** Opening Input block **

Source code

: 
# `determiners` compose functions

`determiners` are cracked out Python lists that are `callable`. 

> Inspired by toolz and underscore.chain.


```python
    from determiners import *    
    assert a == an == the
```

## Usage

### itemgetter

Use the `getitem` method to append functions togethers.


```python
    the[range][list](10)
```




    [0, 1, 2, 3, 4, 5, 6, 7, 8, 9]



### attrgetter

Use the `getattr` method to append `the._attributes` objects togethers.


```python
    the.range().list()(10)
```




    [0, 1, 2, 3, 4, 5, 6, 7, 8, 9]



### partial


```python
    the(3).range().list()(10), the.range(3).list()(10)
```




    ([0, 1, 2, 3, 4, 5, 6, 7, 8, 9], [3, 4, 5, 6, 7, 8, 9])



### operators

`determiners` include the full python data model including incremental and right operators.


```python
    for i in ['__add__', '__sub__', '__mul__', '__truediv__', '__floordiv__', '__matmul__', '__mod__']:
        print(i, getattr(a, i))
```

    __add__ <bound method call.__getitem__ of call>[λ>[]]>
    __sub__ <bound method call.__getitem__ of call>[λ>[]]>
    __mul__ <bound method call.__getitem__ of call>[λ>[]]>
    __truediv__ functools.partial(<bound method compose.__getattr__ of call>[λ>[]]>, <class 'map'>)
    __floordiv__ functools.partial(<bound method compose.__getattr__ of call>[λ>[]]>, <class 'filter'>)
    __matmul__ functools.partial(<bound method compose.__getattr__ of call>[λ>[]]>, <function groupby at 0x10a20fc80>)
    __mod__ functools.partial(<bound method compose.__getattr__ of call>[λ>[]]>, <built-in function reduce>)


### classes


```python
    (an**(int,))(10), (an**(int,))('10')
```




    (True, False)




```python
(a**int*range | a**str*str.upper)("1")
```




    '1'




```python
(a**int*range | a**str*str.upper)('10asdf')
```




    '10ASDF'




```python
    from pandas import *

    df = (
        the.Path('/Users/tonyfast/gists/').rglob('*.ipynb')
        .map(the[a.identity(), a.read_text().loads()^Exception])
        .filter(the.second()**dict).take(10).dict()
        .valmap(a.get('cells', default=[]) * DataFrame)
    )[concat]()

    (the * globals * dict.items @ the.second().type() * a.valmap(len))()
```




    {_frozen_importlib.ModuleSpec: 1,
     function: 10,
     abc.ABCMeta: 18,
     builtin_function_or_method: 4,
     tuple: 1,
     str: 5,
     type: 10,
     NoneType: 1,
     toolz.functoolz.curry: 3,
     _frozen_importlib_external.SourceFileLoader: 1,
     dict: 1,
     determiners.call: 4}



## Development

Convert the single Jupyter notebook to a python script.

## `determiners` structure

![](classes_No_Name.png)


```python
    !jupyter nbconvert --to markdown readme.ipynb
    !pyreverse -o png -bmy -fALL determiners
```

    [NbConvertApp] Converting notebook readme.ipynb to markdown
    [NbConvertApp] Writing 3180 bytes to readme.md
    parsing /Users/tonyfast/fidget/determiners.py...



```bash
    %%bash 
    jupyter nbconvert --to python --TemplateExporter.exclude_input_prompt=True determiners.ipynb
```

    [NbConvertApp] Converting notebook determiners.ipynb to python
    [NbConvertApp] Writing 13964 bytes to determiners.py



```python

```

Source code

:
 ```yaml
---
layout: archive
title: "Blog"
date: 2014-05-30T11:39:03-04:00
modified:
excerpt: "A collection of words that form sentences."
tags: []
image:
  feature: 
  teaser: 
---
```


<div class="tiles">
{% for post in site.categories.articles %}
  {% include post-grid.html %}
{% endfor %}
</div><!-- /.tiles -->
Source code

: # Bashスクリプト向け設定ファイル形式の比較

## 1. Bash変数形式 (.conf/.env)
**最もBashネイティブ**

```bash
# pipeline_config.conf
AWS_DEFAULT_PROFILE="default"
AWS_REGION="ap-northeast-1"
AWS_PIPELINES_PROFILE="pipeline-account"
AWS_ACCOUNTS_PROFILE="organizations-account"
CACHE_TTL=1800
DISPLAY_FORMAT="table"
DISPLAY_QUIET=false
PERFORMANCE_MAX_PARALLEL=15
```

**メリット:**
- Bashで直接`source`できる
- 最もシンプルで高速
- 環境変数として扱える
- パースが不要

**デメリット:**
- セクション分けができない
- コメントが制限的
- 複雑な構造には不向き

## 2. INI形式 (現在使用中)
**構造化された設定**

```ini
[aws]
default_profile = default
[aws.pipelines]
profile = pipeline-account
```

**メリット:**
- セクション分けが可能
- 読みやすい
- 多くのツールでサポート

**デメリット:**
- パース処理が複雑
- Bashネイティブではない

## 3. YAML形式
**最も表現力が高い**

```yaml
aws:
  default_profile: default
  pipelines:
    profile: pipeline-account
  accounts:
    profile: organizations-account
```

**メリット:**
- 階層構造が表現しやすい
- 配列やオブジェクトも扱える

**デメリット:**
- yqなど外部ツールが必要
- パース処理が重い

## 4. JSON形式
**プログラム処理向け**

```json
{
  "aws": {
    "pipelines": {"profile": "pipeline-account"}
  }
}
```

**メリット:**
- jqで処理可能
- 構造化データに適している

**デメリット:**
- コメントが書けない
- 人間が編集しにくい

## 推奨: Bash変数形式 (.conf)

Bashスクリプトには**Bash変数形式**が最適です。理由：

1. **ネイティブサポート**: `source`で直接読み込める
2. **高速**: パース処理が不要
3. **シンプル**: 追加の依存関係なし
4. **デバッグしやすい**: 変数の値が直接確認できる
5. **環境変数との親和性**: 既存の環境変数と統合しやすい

** Closing Input block **

Lines from the beginning of the data above through the line containing "### itemgetter" are to be returned exactly, and no others.

• Answer space
Source code

: 
# `determiners` compose functions

`determiners` are cracked out Python lists that are `callable`. 

> Inspired by toolz and underscore.chain.


```python
    from determiners import *    
    assert a == an == the
```

## Usage

### itemgetter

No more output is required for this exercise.